Camagüey<

                     Lundi 28 Janvier (suite)      (point N° 7 carte itinéraire)

             Mawxell propose une petite balade nocturne, il n’est que 18 heures mais il commence déjà à faire sombre, dans une des rues piétonnières du centre historique. Alors allons-y ! c’est ainsi qu’en longeant la calle Républica, petite rue étroite et rectiligne qui traverse toute la ville du nord au sud et qui est bordée de belles demeures coloniales, j’arrive à :

              L’hôtel Colon.
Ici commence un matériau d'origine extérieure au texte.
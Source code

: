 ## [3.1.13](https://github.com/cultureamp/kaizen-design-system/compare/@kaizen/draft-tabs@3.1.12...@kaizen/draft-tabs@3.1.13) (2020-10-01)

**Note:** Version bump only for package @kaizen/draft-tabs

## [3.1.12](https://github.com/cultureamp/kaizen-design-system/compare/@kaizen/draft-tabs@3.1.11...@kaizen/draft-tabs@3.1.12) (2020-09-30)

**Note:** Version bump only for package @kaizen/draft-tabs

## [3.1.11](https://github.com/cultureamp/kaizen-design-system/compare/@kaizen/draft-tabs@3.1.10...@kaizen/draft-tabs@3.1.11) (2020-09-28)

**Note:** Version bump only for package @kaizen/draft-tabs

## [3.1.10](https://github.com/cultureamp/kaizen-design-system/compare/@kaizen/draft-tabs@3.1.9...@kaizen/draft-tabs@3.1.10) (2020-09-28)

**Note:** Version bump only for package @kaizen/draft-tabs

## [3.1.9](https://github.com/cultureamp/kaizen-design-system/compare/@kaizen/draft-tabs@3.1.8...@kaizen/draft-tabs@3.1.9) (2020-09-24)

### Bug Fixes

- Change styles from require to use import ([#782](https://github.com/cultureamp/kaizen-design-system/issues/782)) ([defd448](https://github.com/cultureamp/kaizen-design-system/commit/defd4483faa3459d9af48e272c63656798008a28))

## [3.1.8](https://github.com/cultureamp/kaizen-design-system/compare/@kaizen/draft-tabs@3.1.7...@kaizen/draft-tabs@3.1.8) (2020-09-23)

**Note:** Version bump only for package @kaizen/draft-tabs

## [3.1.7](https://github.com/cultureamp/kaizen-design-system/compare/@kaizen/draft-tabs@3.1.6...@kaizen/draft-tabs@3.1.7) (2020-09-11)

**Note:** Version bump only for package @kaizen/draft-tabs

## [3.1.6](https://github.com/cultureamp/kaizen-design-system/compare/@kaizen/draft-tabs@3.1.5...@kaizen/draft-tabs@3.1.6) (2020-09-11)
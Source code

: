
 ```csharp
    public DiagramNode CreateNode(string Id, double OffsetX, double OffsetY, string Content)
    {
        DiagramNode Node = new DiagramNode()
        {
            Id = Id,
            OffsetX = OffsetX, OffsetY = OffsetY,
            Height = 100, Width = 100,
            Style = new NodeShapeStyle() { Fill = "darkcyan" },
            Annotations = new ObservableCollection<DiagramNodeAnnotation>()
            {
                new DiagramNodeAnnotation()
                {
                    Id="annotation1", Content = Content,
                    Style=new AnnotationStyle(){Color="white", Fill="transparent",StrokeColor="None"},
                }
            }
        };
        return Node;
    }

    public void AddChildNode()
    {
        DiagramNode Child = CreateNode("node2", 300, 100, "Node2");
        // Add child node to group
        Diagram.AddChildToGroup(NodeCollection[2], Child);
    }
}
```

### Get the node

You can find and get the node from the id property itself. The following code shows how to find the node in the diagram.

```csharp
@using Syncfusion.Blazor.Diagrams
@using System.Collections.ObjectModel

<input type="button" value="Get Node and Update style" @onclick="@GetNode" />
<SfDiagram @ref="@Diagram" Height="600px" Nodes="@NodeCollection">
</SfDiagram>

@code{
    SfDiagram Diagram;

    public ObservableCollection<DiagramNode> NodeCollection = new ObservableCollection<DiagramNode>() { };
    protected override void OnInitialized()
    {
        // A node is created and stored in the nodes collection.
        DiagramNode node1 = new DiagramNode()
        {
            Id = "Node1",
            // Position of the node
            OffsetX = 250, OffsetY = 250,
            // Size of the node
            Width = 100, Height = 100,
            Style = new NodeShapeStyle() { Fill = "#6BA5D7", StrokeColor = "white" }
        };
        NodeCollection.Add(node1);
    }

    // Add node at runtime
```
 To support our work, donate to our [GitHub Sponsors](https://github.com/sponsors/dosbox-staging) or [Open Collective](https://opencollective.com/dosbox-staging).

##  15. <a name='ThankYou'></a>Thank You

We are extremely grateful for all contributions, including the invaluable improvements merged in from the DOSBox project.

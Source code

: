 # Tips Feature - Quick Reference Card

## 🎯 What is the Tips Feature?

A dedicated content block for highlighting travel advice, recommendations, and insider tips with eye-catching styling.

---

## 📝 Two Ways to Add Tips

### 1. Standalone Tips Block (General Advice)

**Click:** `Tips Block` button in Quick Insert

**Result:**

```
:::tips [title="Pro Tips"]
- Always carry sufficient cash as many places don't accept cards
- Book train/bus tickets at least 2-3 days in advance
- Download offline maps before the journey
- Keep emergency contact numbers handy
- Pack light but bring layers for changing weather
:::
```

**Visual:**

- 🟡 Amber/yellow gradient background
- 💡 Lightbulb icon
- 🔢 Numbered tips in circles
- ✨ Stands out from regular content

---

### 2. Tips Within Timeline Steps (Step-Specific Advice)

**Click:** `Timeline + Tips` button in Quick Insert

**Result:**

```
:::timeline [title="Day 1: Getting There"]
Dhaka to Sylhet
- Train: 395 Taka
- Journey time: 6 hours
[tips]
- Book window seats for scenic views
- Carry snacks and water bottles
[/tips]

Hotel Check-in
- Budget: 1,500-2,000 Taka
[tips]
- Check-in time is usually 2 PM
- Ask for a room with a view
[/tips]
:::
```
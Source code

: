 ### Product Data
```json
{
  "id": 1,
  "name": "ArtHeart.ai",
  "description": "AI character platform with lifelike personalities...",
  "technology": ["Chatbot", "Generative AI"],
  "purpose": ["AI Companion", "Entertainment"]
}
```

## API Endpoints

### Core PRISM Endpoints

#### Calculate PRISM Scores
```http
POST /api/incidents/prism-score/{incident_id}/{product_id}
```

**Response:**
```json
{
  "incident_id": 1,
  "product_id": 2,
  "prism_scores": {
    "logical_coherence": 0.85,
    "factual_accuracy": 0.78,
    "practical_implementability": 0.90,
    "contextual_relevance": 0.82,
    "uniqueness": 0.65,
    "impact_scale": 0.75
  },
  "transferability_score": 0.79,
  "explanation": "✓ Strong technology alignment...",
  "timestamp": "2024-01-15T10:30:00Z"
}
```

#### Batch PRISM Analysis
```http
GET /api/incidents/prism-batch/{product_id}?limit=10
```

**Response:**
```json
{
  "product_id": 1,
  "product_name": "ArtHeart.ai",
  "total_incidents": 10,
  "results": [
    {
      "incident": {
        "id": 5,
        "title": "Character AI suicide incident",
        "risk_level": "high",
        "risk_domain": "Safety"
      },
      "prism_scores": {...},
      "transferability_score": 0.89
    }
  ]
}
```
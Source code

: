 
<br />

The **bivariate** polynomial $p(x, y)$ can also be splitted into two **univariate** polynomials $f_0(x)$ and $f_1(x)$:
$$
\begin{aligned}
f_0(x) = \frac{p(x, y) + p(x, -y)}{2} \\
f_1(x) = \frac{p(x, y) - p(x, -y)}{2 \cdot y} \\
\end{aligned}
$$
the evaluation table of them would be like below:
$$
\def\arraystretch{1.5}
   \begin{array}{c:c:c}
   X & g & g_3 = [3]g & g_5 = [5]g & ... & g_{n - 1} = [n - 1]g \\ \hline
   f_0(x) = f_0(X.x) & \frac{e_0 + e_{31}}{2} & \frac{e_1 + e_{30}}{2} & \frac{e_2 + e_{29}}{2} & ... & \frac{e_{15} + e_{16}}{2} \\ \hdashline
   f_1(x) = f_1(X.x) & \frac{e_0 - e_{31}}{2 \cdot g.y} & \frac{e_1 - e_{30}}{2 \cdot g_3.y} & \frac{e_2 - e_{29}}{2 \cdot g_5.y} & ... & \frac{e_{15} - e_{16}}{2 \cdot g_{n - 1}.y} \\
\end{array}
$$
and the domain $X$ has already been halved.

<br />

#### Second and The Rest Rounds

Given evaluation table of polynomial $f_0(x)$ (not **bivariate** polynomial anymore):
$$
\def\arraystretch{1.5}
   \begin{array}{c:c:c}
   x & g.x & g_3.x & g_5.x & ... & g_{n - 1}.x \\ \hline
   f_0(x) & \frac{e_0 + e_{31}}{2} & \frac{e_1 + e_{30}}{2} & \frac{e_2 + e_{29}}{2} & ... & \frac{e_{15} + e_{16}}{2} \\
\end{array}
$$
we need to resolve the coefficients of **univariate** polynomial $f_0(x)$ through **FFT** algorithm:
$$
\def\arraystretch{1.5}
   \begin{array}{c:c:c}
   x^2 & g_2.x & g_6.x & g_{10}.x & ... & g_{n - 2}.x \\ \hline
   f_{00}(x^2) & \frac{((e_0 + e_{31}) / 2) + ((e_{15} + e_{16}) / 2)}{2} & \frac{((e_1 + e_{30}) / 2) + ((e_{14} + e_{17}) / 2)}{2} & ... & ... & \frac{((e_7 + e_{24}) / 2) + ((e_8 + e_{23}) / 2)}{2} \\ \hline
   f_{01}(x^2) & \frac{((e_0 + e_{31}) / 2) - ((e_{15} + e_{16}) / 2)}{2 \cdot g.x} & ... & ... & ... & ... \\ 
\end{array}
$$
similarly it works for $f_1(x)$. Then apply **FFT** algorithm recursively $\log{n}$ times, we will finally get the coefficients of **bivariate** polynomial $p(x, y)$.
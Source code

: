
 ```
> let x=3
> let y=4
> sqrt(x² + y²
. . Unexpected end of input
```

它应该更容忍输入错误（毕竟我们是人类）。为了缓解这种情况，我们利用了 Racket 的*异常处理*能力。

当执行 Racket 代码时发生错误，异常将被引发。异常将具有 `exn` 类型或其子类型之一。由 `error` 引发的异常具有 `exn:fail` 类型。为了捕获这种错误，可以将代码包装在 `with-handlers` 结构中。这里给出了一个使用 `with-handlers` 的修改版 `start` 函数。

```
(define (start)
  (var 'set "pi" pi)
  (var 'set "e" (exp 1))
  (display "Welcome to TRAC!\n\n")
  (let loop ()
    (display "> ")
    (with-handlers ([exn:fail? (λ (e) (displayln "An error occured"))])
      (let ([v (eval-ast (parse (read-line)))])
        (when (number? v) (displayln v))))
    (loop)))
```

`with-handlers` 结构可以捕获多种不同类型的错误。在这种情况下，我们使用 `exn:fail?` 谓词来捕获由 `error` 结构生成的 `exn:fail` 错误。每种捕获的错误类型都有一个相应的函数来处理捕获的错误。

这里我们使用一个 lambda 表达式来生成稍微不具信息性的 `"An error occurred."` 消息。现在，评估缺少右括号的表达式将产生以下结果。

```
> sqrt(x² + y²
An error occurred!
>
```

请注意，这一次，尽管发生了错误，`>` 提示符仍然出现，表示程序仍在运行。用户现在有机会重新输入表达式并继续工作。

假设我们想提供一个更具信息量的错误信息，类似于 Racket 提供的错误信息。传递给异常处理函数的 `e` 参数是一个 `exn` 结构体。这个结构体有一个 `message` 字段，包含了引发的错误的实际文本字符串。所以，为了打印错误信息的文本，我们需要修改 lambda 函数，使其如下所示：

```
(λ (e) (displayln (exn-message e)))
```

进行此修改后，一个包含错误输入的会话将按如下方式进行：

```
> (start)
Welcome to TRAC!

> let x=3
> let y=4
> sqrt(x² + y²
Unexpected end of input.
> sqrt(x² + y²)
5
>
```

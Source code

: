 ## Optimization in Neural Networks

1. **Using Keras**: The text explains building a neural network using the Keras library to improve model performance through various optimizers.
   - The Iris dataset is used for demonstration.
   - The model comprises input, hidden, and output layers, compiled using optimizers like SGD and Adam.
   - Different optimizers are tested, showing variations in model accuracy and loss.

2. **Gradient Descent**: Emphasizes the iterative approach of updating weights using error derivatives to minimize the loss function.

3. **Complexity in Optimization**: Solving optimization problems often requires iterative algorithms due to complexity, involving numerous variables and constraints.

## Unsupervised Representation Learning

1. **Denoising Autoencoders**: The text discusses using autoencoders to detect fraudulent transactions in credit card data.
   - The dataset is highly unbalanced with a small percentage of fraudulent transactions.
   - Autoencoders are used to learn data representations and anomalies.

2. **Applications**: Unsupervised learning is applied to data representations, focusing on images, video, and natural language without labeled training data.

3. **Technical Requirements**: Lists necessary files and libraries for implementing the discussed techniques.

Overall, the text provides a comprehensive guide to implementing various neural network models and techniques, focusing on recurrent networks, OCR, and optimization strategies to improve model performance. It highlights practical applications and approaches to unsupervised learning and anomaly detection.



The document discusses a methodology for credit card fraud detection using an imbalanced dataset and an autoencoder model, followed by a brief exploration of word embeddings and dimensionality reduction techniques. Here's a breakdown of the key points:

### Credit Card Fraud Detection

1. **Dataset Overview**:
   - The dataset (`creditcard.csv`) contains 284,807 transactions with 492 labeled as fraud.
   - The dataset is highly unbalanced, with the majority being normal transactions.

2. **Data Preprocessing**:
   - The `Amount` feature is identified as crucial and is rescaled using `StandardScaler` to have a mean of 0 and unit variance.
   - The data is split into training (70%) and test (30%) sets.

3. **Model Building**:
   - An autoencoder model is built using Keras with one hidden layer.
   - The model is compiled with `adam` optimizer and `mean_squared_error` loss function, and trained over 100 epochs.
Maxwell qui a enfilé non seulement un vêtement de pluie mais aussi un bonnet de laine « Mais quelle allure tu as, mon gars !  » donc je disais Maxwell nous incite à pénétrer dans le hall d’entrée.

            Cet hôtel inauguré en 1926, mais brillamment restauré, est situé en zone historique, ce bâtiment de style colonial  a conservé sa décoration en bois précieux et son mobilier d’époque. Une maquette de la Santa-Maria, la première goélette  de Christophe Colomb qu’il utilisa pour découvrir le Nouveau Monde, prône fièrement au milieu du hall d’entrée.

            Après un rapide passage devant le Parque del Amor, où j’y discerne arbustes et bancs colorés, ça doit être sympa de s’y retrouver aux heures chaudes ! parc surtout connu pour disposer d’ une zone wifi, j’arrive sur :

               La Plaza del Gallo, bordée par un superbe bâtiment décoré, à arcades qui abrite la pizzeria du même nom. Cette place est dominée par l’Iglesia Nuestra Seήora de la Soledad, une des nombreuses églises de la ville. « Ecoutez moi, mes amours ! » c’est ainsi que Maxwell attire notre attention pour nous donner ses instructions. « Vous voyez, là-bas, c’est l’hôtel, après avoir récupéré vos valises, vous y allez à pied » Le « Gran Hotel » n’est effectivement qu’à une quarantaine  de mètres, Félix, en position warnings, se stationne dans une rue adjacente, le temps pour chacun de récupérer son bagage, pour cette opération, la prudence est plutôt de mise.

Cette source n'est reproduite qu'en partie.